# Make "Serious & Life Changing Money" ???



## Razmataz Buckshank (Jun 5, 2015)

I am an Uber driver in Austin. While putting in work yesterday I heard a radio ad from Uber recruiting new drivers and it actually made the statement , "earn serious and life-changing money." My first reaction was laughter at the ridiculousness of that statement , then , slowly my laughter turned into tears as I realized that I was one of those poor moops that fell fell for a similar statement. 

I was curious to see how many other Uber X drivers Heard that radio ad and if so what was your reaction?


----------



## UberRidiculous (May 19, 2015)

Razmataz Buckshank said:


> I am an Uber driver in Austin. While putting in work yesterday I heard a radio ad from Uber recruiting new drivers and it actually made the statement , "earn serious and life-changing money." My first reaction was laughter at the ridiculousness of that statement , then , slowly my laughter turned into tears as I realized that I was one of those poor moops that fell fell for a similar statement.
> 
> I was curious to see how many other Uber X drivers Heard that radio ad and if so what was your reaction?
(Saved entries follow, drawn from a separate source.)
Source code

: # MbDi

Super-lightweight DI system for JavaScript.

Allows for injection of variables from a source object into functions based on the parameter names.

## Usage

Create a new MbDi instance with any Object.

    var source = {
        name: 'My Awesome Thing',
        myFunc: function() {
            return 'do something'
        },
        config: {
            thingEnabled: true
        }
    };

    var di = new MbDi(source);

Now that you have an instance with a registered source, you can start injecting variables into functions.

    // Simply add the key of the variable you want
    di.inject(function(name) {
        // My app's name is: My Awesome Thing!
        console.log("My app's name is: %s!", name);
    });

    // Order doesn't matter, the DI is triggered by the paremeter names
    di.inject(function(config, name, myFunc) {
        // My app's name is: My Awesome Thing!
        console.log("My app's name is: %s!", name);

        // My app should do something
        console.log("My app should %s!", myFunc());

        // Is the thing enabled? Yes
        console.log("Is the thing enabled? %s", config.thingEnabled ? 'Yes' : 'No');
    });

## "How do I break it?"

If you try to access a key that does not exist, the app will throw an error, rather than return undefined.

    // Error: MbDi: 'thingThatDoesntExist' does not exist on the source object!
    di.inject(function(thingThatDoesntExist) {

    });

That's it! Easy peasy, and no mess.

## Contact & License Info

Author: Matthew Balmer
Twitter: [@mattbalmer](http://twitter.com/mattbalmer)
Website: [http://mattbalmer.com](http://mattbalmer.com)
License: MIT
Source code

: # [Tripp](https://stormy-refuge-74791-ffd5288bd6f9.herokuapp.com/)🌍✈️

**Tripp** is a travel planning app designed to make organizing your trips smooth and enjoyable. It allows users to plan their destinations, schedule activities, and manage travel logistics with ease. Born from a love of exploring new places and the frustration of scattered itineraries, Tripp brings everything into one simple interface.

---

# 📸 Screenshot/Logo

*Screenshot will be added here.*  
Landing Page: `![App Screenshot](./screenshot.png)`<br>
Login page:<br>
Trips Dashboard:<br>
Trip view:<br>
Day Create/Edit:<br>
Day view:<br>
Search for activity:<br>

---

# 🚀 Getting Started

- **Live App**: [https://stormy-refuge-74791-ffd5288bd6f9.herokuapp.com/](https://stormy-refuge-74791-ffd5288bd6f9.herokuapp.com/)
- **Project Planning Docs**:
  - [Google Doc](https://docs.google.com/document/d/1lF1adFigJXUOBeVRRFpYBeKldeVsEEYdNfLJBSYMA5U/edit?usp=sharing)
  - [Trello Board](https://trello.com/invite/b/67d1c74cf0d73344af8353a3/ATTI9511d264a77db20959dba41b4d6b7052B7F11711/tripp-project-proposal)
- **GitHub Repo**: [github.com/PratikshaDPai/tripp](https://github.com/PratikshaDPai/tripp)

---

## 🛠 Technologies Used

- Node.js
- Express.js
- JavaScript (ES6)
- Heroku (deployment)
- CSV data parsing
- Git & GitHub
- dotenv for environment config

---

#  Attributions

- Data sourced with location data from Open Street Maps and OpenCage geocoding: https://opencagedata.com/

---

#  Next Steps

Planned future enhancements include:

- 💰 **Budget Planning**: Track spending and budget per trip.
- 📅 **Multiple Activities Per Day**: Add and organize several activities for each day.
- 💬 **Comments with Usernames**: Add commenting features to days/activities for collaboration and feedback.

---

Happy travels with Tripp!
Haven't heard it BUT ROF LMFAO!


----------



## Razmataz Buckshank (Jun 5, 2015)

If uber thinks that making minimum-wage while destroying your car is life-changing money, then what the hell did they think I did for a living before driving for them?


----------



## Razmataz Buckshank (Jun 5, 2015)

Holy crap, I think I figured it all out ! That is actually a very true statement, you will make serious, life-changing money. Expect to make seriously little money and it will be life-changing because you will be broke as a Hillary joke.


----------



## BostonTaxiDriver (Nov 23, 2014)

Same ad in Boston.

Note how no exact earnings are mentioned anymore.

At least prior ones claimed: "I can make $500 or even $5,000 each month!"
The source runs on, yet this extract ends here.